Half-assed Halloween costumes don’t have to be terrible; last year I was able to assemble a pretty horrifying “sexy Abraham Lincoln” costume from items I already had around my house- fishnets, a pair of spandex shorts, a blazer, a dress shirt, a tie, a costume top hat, and a chin strap beard, which I just happened to have laying around my apartment because one of my friends and I had dressed up as stuffy, pipe smoking men for a Scrabble tournament a couple of weeks prior, and the chin strap beard was among the adhesive facial hair that we didn’t use that day. Chinstrap beards have no place in organized Scrabble.

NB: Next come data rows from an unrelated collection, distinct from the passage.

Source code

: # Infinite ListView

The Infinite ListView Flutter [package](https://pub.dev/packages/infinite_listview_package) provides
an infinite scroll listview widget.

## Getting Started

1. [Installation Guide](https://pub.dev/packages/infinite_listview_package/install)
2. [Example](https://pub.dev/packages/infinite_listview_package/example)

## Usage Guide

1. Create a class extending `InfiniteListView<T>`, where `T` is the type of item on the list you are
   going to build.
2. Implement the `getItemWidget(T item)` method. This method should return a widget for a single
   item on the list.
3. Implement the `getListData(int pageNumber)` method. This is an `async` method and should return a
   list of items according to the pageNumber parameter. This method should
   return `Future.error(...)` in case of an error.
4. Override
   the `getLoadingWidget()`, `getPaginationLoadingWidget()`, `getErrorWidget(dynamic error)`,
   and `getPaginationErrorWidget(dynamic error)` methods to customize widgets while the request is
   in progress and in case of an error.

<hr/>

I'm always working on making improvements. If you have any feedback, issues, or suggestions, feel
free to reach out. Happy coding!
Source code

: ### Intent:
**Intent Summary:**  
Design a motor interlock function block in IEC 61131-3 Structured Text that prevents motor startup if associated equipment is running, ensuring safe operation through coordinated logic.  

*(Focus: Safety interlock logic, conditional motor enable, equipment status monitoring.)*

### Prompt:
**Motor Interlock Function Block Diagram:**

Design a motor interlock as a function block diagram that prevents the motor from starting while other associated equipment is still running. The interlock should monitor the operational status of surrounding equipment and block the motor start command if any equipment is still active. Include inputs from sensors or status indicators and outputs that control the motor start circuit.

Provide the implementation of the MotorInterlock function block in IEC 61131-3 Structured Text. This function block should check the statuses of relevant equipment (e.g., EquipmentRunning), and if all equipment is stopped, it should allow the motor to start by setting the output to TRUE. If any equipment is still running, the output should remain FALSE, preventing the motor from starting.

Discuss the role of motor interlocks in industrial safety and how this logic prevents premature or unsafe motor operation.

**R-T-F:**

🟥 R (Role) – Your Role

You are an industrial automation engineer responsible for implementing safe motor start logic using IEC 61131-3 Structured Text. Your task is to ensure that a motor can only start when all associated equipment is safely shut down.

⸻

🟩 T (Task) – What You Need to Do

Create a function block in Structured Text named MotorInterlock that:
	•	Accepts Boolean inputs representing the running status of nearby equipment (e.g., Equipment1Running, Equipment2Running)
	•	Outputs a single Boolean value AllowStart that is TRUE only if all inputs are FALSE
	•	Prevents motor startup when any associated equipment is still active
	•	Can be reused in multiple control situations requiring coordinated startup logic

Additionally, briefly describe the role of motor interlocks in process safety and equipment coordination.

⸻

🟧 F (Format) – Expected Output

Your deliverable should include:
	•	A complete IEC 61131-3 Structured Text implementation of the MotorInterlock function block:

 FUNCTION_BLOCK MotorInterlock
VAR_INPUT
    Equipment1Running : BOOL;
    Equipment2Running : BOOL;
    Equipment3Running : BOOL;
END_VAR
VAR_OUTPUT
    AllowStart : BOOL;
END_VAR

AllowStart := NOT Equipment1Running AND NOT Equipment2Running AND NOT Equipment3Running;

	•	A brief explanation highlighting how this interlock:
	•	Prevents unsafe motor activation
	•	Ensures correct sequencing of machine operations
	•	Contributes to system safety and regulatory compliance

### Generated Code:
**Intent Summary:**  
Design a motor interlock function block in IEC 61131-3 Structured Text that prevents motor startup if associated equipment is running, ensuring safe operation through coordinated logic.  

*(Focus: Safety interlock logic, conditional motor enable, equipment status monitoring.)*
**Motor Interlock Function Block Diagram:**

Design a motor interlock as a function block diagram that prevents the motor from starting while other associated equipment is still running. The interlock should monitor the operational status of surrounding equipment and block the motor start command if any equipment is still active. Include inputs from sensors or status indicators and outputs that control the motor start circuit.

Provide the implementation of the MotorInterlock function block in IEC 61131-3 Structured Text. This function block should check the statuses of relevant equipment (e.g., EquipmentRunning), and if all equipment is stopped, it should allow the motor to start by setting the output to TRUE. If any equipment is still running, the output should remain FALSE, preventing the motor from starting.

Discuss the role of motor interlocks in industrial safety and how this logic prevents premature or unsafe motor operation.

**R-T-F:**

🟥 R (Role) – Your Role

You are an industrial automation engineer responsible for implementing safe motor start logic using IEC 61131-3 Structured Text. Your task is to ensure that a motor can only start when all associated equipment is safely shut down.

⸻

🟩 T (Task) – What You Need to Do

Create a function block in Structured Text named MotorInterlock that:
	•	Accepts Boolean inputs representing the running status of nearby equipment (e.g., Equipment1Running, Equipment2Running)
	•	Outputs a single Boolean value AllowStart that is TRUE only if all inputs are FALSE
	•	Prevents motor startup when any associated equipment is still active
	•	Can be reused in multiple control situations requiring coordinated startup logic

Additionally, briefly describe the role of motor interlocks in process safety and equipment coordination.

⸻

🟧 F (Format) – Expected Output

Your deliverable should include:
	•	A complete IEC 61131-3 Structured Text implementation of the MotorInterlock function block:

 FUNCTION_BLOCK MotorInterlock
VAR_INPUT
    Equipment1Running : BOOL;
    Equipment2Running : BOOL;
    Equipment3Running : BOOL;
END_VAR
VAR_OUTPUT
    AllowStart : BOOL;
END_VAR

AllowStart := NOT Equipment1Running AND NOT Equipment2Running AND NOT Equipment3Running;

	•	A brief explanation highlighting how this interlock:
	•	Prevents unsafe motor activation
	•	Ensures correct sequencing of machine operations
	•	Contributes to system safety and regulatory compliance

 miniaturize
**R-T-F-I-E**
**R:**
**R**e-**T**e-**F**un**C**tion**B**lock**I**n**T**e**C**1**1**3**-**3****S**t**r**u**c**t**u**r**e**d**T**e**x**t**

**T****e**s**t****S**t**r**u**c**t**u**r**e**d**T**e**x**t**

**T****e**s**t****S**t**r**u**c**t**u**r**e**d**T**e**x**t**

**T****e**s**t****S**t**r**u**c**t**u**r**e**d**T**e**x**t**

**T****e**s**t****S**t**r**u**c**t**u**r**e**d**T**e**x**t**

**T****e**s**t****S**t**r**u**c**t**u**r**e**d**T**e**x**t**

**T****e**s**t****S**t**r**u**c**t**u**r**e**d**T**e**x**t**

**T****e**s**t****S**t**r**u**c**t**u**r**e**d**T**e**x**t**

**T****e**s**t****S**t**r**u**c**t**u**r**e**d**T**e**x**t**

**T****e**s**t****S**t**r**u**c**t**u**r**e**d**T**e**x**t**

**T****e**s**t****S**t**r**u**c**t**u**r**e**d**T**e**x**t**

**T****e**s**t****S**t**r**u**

A truly half-assed costume can be anything from ornate to simple, from eye-rolling pun to borderline in poor taste. All you really need is what you already have laying around the house.

Since the campaign season’s in full swing, you could jump on the political train. Grab your most brightly colored job interview outfit and some pearls, tease your hair up really big, grab your biggest gay bear of a friend, and go as Michele and Marcus Bachmann. Or, if you’re friend’s on the smaller side, have him don a suit that’s too big and you two lovebirds can go as Michele Bachmann and Ron Paul. Or, go more issues-based. Wear clothing in a color as close to your skin color as possible. Every time you see a woman, trip her or pull her hair or something. When she protests, claim that she has no right to control you. You’re a Republican fetus, after all, and you have more rights than she does!

Amanda Knox has been in the news lately, and dressing as her is a snap. Wear minimal makeup, pull your hair halfway back, dress conservatively but casually, and if anyone asks you how the hell you’re Amanda Knox, explain to them, in hesitating English, that you are not in Italy. And that is your costume. The Casey Anthony is just about the same as the Amanda Knox, except put your hair up into a tight ponytail and wear a crew neck tee shirt. This only works if you’re not in Florida.

The Recently Dead Celebrity costume is usually a pretty easy one to quickly assemble. Cover an old band uniform with miscellaneous medals, throw on some reflective wire framed sunglasses and a brimless hat and maybe some fake blood, and go as Muammar Gaddafi. A black turtleneck sweater, dark trim fitting pants, plain wire framed glasses, and a decades worth of invisible and unrealized ideas will give you a great Steve Jobs costume. You can also go as a loving zombie homage to Betty Ford, Amy Winehouse, or Jeff Conoway, but expect to get some dirty looks.

If you hate parties and don’t want to go, you can always go the jerk route. Try inviting tons of people over to your house and tell them that your party is going to be the best ever. Say you’ve filled the place with top shelf liquor and a locally semi famous DJ will be spinning, but when they get there, the door’s locked! Find another party, suckers, because you just got locked out by a lady who is dressed as The NBA this Halloween. Or, show up at your friend’s house, race immediately to the bedroom, and refuse to leave the bed. You’re a bedbug.

Go as Someone Who Believes They Are Invisible. Whenever someone speaks to you, act astonished and ask if they’re magical. Be Carlos Mencia. Just repeat everything anyone says right back to them and then look around expecting others to laugh. Walk around the party crying, dressed as “drunk girl whose friends all left her.” Sit there not talking and acting as though you’re not paying attention. Wear a long, black robe. Once you leave the party, say a lot of inane shit. You’re Supreme Court Justice Clarence Thomas!

Or don’t go out at all. In lieu of showing up to a party, send a note that says you’ve employed one of your henchmen to steal the Eiffel Tower and that they’re going to have to travel through time to find you. You’re Carmen Sandiego!

Even though Halloween is a time for fun and shenanigans, there are some general Halloween don’ts. Group costumes are fun, and a good way to locate your friends when it’s time to split. Don’t wear blackface or any sort of ethnic makeup, for example, unless your costume is “racist dickbag who will probably end up getting punched.” And if it’s just too much hassle, just watch your DVD of Hocus Pocus and cry when the cat dies again. That’s probably more fun, anyway, and this way, you’re less likely to have someone dressed as Slutty Hermione throwing up on you.